● MATERIAL TO PROCESS:
****
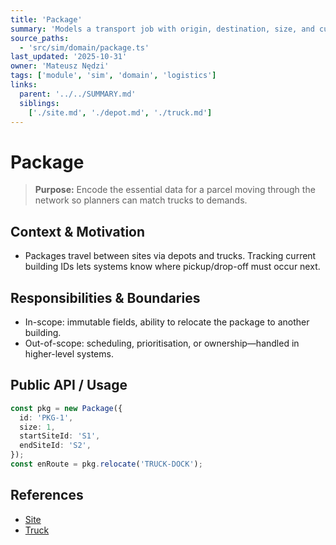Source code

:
 ```yaml
---
title: 'Package'
summary: 'Models a transport job with origin, destination, size, and current building association.'
source_paths:
  - 'src/sim/domain/package.ts'
last_updated: '2025-10-31'
owner: 'Mateusz Nędzi'
tags: ['module', 'sim', 'domain', 'logistics']
links:
  parent: '../../SUMMARY.md'
  siblings:
    ['./site.md', './depot.md', './truck.md']
---
```


# Package

> **Purpose:** Encode the essential data for a parcel moving through the network so planners can match trucks to demands.

## Context & Motivation

- Packages travel between sites via depots and trucks. Tracking current building IDs lets systems know where pickup/drop-off must occur next.

## Responsibilities & Boundaries

- In-scope: immutable fields, ability to relocate the package to another building.
- Out-of-scope: scheduling, prioritisation, or ownership—handled in higher-level systems.

## Public API / Usage

```14:29:src/sim/domain/package.ts
const pkg = new Package({
  id: 'PKG-1',
  size: 1,
  startSiteId: 'S1',
  endSiteId: 'S2',
});
const enRoute = pkg.relocate('TRUCK-DOCK');
```

## References

- [Site](./site.md)
- [Truck](./truck.md)

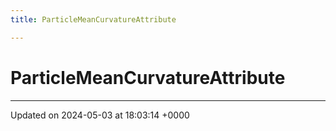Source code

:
 ```yaml
---
title: ParticleMeanCurvatureAttribute

---
```


# ParticleMeanCurvatureAttribute





-------------------------------

Updated on 2024-05-03 at 18:03:14 +0000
****
● PROBLEM DETAILS: Repeat the data above in full and exactly. Omit every image.

● TASK SOLUTION:
Source code

:
 ```yaml
---
title: 'Package'
summary: 'Models a transport job with origin, destination, size, and current building association.'
source_paths:
  - 'src/sim/domain/package.ts'
last_updated: '2025-10-31'
owner: 'Mateusz Nędzi'
tags: ['module', 'sim', 'domain', 'logistics']
links:
  parent: '../../SUMMARY.md'
  siblings:
    ['./site.md', './depot.md', './truck.md']
---
```


# Package

> **Purpose:** Encode the essential data for a parcel moving through the network so planners can match trucks to demands.

## Context & Motivation

- Packages travel between sites via depots and trucks. Tracking current building IDs lets systems know where pickup/drop-off must occur next.

## Responsibilities & Boundaries

- In-scope: immutable fields, ability to relocate the package to another building.
- Out-of-scope: scheduling, prioritisation, or ownership—handled in higher-level systems.

## Public API / Usage

```14:29:src/sim/domain/package.ts
const pkg = new Package({
  id: 'PKG-1',
  size: 1,
  startSiteId: 'S1',
  endSiteId: 'S2',
});
const enRoute = pkg.relocate('TRUCK-DOCK');
```

## References

- [Site](./site.md)
- [Truck](./truck.md)

Source code

:
 ```yaml
---
title: ParticleMeanCurvatureAttribute

---
```


# ParticleMeanCurvatureAttribute





-------------------------------

Updated on 2024-05-03 at 18:03:14 +0000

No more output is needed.